Strategy Snapshot: Second Nuts, but Second Best

Published by: Daniel Skolovy

Posted In: The Poker Reporter Blog, Strategy Snapshots

Steve Sung Heads-up, deep stacked and with the second nuts, Cole South thinks he's in for a huge pot in this edition of strategy snapshot. Except Steve Sung's top set gets in the way.

(Hand history and stats from PL.com MarketPulse Biggest Pots section.)

Players: Cole South vs. SteveSung

Game: $200/$400 Pot-Limit Omaha, heads-up, Full Tilt Poker

Stack Sizes: SteveSung $112,196.50; Cole South $85,399

The Setup

The hand begins with Steve Sung raising 3x the big blind to $1,200 from the button/small blind. Cole South in the big blind makes the call.

The flop comes 3c 2s 7d. South checks, Sung fires a continuation bet of $2,000, South then check-raises to $8,000 and Sung puts in a third raise to $24,000.

South, not one to back down, re-re-reraises to $74,000. Sung then shoves all-in and South calls off his remaining $9,799. Sung turns up 7s 6s 7h Tc and his top set is ahead of South's 3d As 3h 4s.

The Breakdown

Heads-up in Omaha is similar to heads-up in Hold'em: position is a huge advantage. Sung makes a raise with his 7s 6s 7h Tc because he is on the button. South, with 3d As 3h 4s, decides to smooth-call rather than reraise.

The flop comes 3c 2s 7d. This flop looks to be excellent for South. He has flopped second set on one of the driest boards imaginable, and to go with that already huge hand he also has a gut-shot straight draw to the bike. He makes the smart decision to check with the intention of raising.

Unfortunately for him, Steve Sung has made the unlikely higher set. He continuation bets $2,000 and South follows through with his check-raise. This check-raise is 100% for value. South believes his hand is good and would like to make the maximum from it.

Here's where the hand gets a little tricky. Each player obviously believes his hand is stronger than his opponent's. Each player is also wary of a hand like 4h 6s 5s Ah, which has a robust draw. Neither player would want a hand similar to that see a cheap turn card.

This is why we have both players pushing their near nuts so hard on such a dry board. What seems like a drawless board in Hold'em is a potential disaster waiting to happen in Omaha.

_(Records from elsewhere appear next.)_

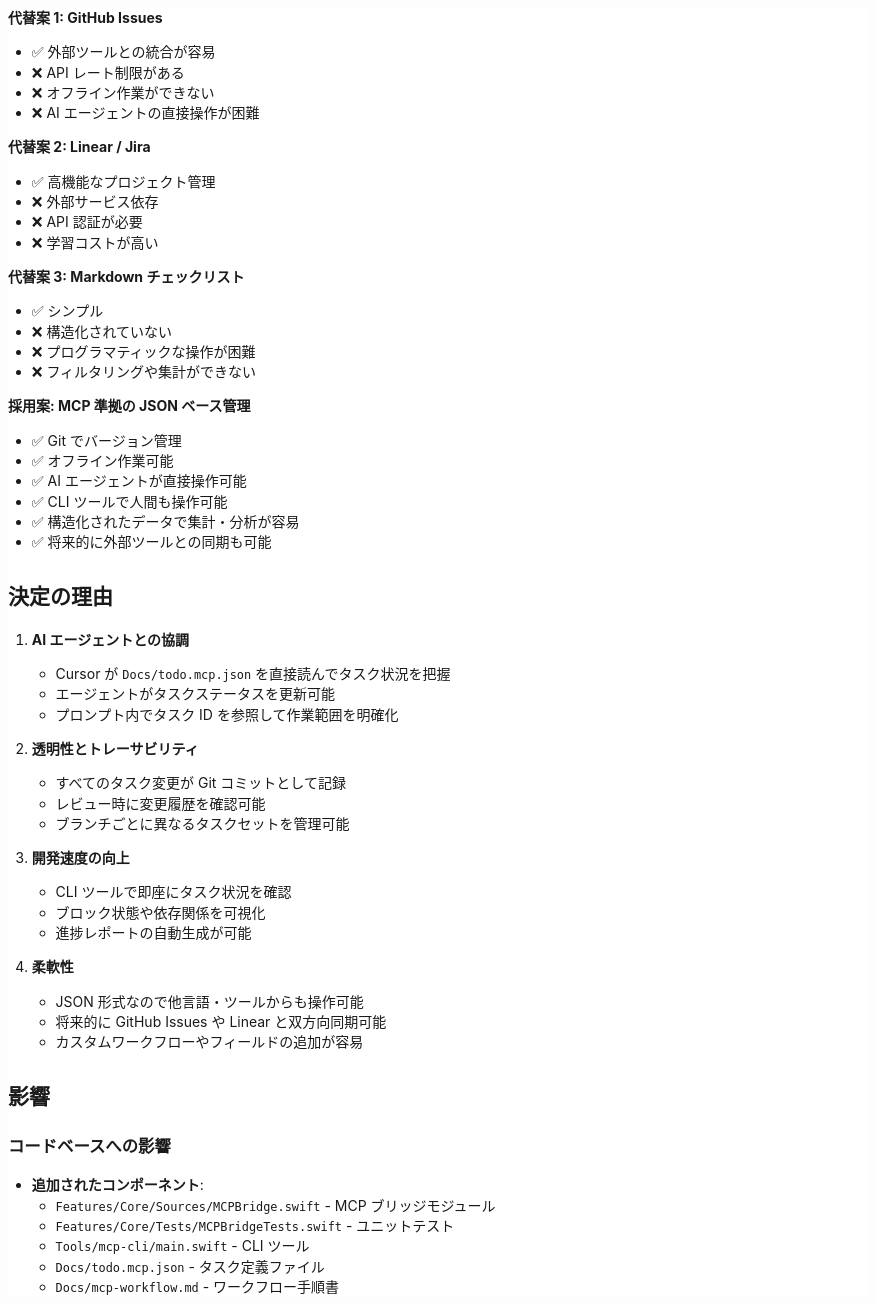 **代替案 1: GitHub Issues**
- ✅ 外部ツールとの統合が容易
- ❌ API レート制限がある
- ❌ オフライン作業ができない
- ❌ AI エージェントの直接操作が困難

**代替案 2: Linear / Jira**
- ✅ 高機能なプロジェクト管理
- ❌ 外部サービス依存
- ❌ API 認証が必要
- ❌ 学習コストが高い

**代替案 3: Markdown チェックリスト**
- ✅ シンプル
- ❌ 構造化されていない
- ❌ プログラマティックな操作が困難
- ❌ フィルタリングや集計ができない

**採用案: MCP 準拠の JSON ベース管理**
- ✅ Git でバージョン管理
- ✅ オフライン作業可能
- ✅ AI エージェントが直接操作可能
- ✅ CLI ツールで人間も操作可能
- ✅ 構造化されたデータで集計・分析が容易
- ✅ 将来的に外部ツールとの同期も可能

## 決定の理由

1. **AI エージェントとの協調**
   - Cursor が `Docs/todo.mcp.json` を直接読んでタスク状況を把握
   - エージェントがタスクステータスを更新可能
   - プロンプト内でタスク ID を参照して作業範囲を明確化

2. **透明性とトレーサビリティ**
   - すべてのタスク変更が Git コミットとして記録
   - レビュー時に変更履歴を確認可能
   - ブランチごとに異なるタスクセットを管理可能

3. **開発速度の向上**
   - CLI ツールで即座にタスク状況を確認
   - ブロック状態や依存関係を可視化
   - 進捗レポートの自動生成が可能

4. **柔軟性**
   - JSON 形式なので他言語・ツールからも操作可能
   - 将来的に GitHub Issues や Linear と双方向同期可能
   - カスタムワークフローやフィールドの追加が容易

## 影響

### コードベースへの影響

- **追加されたコンポーネント**:
  - `Features/Core/Sources/MCPBridge.swift` - MCP ブリッジモジュール
  - `Features/Core/Tests/MCPBridgeTests.swift` - ユニットテスト
  - `Tools/mcp-cli/main.swift` - CLI ツール
  - `Docs/todo.mcp.json` - タスク定義ファイル
  - `Docs/mcp-workflow.md` - ワークフロー手順書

So both players raise and reraise all-in here. South was very unlucky to hit second set on a board where second set is actually the second nuts. This is rare enough in Hold'em; it's extra rare in Omaha.

South cannot fold this hand in one million years and unfortunately is destined to go broke with it. Sung, on the winning end of this sick cooler, finds himself $170,797.50 richer.

To see more hand histories between Sung and South, or more of the Top 100 biggest pots online over the last day, week, month and year, jump to the PokerListings.com MarketPulse section.

More Strategy Snapshots:

Comments (2)

oldeeman

Jul 21, 2009

Why is set over set implied to be rarer in omaha?Wouldn't it be far more likely since 6 hand combos 

Sean Lind

Jul 21, 2009

Hey oldeeman,

The line "This is rare enough in Hold'em; it's extra rare in Omaha." is not talking about the probability of set over set, it's talking about the probability of second set being good enough to be considered nuts.

In Omaha, a set is typically a good hand, but there's almost always huge straight/flush potential, this board was exceptionally dry.